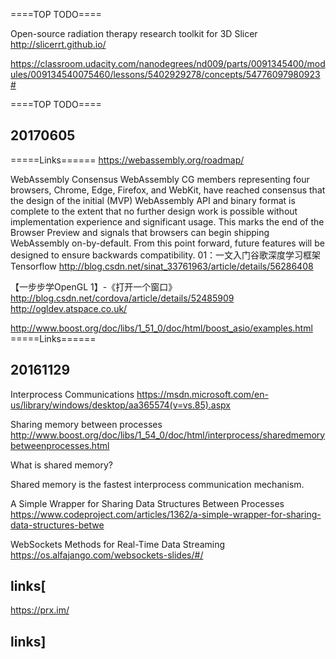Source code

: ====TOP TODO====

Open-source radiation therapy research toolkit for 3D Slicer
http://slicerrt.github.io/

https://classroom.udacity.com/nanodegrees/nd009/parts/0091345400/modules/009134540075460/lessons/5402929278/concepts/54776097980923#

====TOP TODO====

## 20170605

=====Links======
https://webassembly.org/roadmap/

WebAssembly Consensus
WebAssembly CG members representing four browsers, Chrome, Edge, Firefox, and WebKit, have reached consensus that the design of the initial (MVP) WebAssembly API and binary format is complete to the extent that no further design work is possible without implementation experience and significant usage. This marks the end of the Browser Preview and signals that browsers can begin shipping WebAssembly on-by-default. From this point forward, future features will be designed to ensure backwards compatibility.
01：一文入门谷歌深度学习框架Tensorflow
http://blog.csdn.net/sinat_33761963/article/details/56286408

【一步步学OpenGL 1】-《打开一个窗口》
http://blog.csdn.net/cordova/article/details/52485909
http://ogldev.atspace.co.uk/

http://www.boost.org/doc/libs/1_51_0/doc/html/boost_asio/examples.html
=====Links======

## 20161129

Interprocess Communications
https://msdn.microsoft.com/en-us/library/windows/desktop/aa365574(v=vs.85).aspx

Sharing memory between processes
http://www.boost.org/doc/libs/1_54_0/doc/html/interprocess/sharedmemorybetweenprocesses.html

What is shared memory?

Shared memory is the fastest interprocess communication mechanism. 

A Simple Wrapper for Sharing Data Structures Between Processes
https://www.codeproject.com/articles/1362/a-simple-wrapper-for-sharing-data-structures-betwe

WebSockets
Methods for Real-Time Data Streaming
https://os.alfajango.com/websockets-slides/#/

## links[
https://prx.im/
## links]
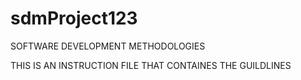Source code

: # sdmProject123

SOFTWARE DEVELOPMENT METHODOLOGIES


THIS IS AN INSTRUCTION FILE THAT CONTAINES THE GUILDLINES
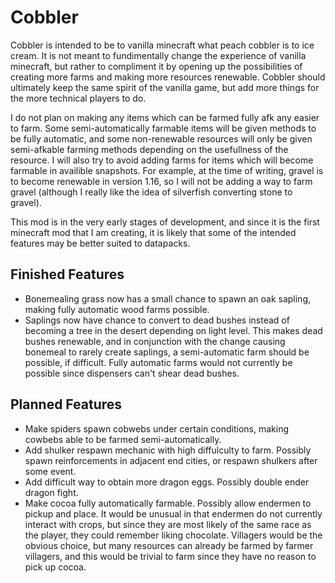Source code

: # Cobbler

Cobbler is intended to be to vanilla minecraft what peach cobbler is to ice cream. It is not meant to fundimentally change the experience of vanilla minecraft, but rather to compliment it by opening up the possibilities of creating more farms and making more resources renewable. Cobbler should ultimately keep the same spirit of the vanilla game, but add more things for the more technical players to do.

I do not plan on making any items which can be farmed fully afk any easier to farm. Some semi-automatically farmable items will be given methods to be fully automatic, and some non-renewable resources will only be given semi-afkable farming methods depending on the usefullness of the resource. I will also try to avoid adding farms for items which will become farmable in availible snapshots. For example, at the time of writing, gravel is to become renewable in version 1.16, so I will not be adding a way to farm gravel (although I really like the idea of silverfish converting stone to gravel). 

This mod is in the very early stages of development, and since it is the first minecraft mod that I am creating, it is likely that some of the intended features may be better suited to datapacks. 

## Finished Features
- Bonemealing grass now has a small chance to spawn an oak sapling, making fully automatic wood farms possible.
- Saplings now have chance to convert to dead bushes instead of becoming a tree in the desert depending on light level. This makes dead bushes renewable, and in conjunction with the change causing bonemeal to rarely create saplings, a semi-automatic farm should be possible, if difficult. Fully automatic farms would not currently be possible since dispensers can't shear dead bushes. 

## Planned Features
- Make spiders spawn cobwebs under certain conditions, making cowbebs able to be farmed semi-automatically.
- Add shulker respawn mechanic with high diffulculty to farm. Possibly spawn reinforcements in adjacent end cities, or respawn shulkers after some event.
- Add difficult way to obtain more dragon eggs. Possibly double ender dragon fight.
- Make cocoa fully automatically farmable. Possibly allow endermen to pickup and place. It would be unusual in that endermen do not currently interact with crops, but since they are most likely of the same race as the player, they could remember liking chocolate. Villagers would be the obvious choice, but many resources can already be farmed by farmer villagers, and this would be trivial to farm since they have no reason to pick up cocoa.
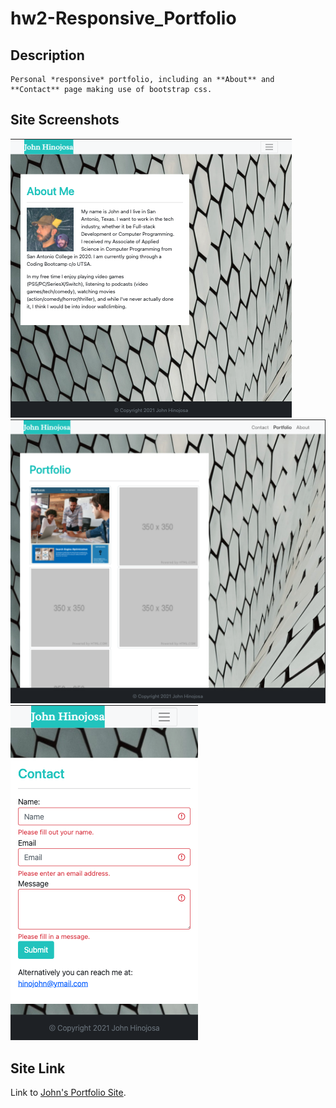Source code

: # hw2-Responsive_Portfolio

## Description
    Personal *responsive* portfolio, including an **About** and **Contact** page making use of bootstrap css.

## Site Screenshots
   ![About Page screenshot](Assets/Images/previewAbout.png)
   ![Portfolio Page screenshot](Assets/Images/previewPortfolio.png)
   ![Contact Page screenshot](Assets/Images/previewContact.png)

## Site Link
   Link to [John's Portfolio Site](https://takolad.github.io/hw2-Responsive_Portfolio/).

Task brief: Restate the data above word for word, omitting every picture.

Solution to the exercise:
Source code

: ====TOP TODO====

Open-source radiation therapy research toolkit for 3D Slicer
http://slicerrt.github.io/

https://classroom.udacity.com/nanodegrees/nd009/parts/0091345400/modules/009134540075460/lessons/5402929278/concepts/54776097980923#

====TOP TODO====

## 20170605

=====Links======
https://webassembly.org/roadmap/

WebAssembly Consensus
WebAssembly CG members representing four browsers, Chrome, Edge, Firefox, and WebKit, have reached consensus that the design of the initial (MVP) WebAssembly API and binary format is complete to the extent that no further design work is possible without implementation experience and significant usage. This marks the end of the Browser Preview and signals that browsers can begin shipping WebAssembly on-by-default. From this point forward, future features will be designed to ensure backwards compatibility.
01：一文入门谷歌深度学习框架Tensorflow
http://blog.csdn.net/sinat_33761963/article/details/56286408

【一步步学OpenGL 1】-《打开一个窗口》
http://blog.csdn.net/cordova/article/details/52485909
http://ogldev.atspace.co.uk/

http://www.boost.org/doc/libs/1_51_0/doc/html/boost_asio/examples.html
=====Links======

## 20161129

Interprocess Communications
https://msdn.microsoft.com/en-us/library/windows/desktop/aa365574(v=vs.85).aspx

Sharing memory between processes
http://www.boost.org/doc/libs/1_54_0/doc/html/interprocess/sharedmemorybetweenprocesses.html

What is shared memory?

Shared memory is the fastest interprocess communication mechanism. 

A Simple Wrapper for Sharing Data Structures Between Processes
https://www.codeproject.com/articles/1362/a-simple-wrapper-for-sharing-data-structures-betwe

WebSockets
Methods for Real-Time Data Streaming
https://os.alfajango.com/websockets-slides/#/

## links[
https://prx.im/
## links]
Source code

: # sdmProject123

SOFTWARE DEVELOPMENT METHODOLOGIES


THIS IS AN INSTRUCTION FILE THAT CONTAINES THE GUILDLINES
Source code

: # Cobbler

Cobbler is intended to be to vanilla minecraft what peach cobbler is to ice cream. It is not meant to fundimentally change the experience of vanilla minecraft, but rather to compliment it by opening up the possibilities of creating more farms and making more resources renewable. Cobbler should ultimately keep the same spirit of the vanilla game, but add more things for the more technical players to do.

I do not plan on making any items which can be farmed fully afk any easier to farm. Some semi-automatically farmable items will be given methods to be fully automatic, and some non-renewable resources will only be given semi-afkable farming methods depending on the usefullness of the resource. I will also try to avoid adding farms for items which will become farmable in availible snapshots. For example, at the time of writing, gravel is to become renewable in version 1.16, so I will not be adding a way to farm gravel (although I really like the idea of silverfish converting stone to gravel). 

This mod is in the very early stages of development, and since it is the first minecraft mod that I am creating, it is likely that some of the intended features may be better suited to datapacks. 

## Finished Features
- Bonemealing grass now has a small chance to spawn an oak sapling, making fully automatic wood farms possible.
- Saplings now have chance to convert to dead bushes instead of becoming a tree in the desert depending on light level. This makes dead bushes renewable, and in conjunction with the change causing bonemeal to rarely create saplings, a semi-automatic farm should be possible, if difficult. Fully automatic farms would not currently be possible since dispensers can't shear dead bushes. 

## Planned Features
- Make spiders spawn cobwebs under certain conditions, making cowbebs able to be farmed semi-automatically.
- Add shulker respawn mechanic with high diffulculty to farm. Possibly spawn reinforcements in adjacent end cities, or respawn shulkers after some event.
- Add difficult way to obtain more dragon eggs. Possibly double ender dragon fight.
- Make cocoa fully automatically farmable. Possibly allow endermen to pickup and place. It would be unusual in that endermen do not currently interact with crops, but since they are most likely of the same race as the player, they could remember liking chocolate. Villagers would be the obvious choice, but many resources can already be farmed by farmer villagers, and this would be trivial to farm since they have no reason to pick up cocoa.
Source code

: # hw2-Responsive_Portfolio

## Description
    Personal *responsive* portfolio, including an **About** and **Contact** page making use of bootstrap css.

## Site Screenshots
   ![About Page screenshot](Assets/Images/previewAbout.png)
   ![Portfolio Page screenshot](Assets/Images/previewPortfolio.png)
   ![Contact Page screenshot](Assets/Images/previewContact.png)

## Site Link
   Link to [John's Portfolio Site](https://takolad.github.io/hw2-Responsive_Portfolio/).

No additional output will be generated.